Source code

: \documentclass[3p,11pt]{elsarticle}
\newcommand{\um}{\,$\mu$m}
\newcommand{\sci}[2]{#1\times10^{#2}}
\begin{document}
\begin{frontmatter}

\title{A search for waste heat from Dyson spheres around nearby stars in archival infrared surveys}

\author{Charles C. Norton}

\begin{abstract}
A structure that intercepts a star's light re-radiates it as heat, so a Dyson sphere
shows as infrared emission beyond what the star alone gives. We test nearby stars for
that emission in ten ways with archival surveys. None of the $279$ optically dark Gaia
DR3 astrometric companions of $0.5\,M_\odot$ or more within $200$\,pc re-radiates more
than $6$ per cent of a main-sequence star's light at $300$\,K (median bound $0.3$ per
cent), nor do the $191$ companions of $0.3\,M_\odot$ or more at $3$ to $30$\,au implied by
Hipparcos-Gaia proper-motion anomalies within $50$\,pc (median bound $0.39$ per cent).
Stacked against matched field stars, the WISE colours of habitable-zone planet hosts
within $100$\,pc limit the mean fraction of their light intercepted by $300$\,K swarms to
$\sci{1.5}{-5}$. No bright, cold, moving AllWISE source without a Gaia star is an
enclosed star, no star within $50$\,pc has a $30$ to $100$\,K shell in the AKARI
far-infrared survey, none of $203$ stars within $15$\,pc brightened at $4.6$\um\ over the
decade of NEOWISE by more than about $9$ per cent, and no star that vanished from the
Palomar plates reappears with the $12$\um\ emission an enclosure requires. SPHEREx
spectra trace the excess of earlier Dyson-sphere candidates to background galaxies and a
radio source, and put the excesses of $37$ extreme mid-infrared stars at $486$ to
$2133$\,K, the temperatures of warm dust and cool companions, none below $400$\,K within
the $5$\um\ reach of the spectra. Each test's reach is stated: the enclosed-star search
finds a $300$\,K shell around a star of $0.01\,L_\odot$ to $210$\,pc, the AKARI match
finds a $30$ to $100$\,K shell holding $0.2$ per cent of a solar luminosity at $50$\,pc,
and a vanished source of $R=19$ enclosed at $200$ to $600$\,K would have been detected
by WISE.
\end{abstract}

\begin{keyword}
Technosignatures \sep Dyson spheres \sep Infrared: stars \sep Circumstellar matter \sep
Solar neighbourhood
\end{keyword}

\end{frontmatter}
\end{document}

_ _ _ _ _

__Task prompt__
Retype the entries word for word.

__Expected output__
Source code

: \documentclass[3p,11pt]{elsarticle}
\newcommand{\um}{\,$\mu$m}
\newcommand{\sci}[2]{#1\times10^{#2}}
\begin{document}
\begin{frontmatter}

\title{A search for waste heat from Dyson spheres around nearby stars in archival infrared surveys}

\author{Charles C. Norton}

\begin{abstract}
A structure that intercepts a star's light re-radiates it as heat, so a Dyson sphere
shows as infrared emission beyond what the star alone gives. We test nearby stars for
that emission in ten ways with archival surveys. None of the $279$ optically dark Gaia
DR3 astrometric companions of $0.5\,M_\odot$ or more within $200$\,pc re-radiates more
than $6$ per cent of a main-sequence star's light at $300$\,K (median bound $0.3$ per
cent), nor do the $191$ companions of $0.3\,M_\odot$ or more at $3$ to $30$\,au implied by
Hipparcos-Gaia proper-motion anomalies within $50$\,pc (median bound $0.39$ per cent).
Stacked against matched field stars, the WISE colours of habitable-zone planet hosts
within $100$\,pc limit the mean fraction of their light intercepted by $300$\,K swarms to
$\sci{1.5}{-5}$. No bright, cold, moving AllWISE source without a Gaia star is an
enclosed star, no star within $50$\,pc has a $30$ to $100$\,K shell in the AKARI
far-infrared survey, none of $203$ stars within $15$\,pc brightened at $4.6$\um\ over the
decade of NEOWISE by more than about $9$ per cent, and no star that vanished from the
Palomar plates reappears with the $12$\um\ emission an enclosure requires. SPHEREx
spectra trace the excess of earlier Dyson-sphere candidates to background galaxies and a
radio source, and put the excesses of $37$ extreme mid-infrared stars at $486$ to
$2133$\,K, the temperatures of warm dust and cool companions, none below $400$\,K within
the $5$\um\ reach of the spectra. Each test's reach is stated: the enclosed-star search
finds a $300$\,K shell around a star of $0.01\,L_\odot$ to $210$\,pc, the AKARI match
finds a $30$ to $100$\,K shell holding $0.2$ per cent of a solar luminosity at $50$\,pc,
and a vanished source of $R=19$ enclosed at $200$ to $600$\,K would have been detected
by WISE.
\end{abstract}

\begin{keyword}
Technosignatures \sep Dyson spheres \sep Infrared: stars \sep Circumstellar matter \sep
Solar neighbourhood
\end{keyword}

\end{frontmatter}
\end{document}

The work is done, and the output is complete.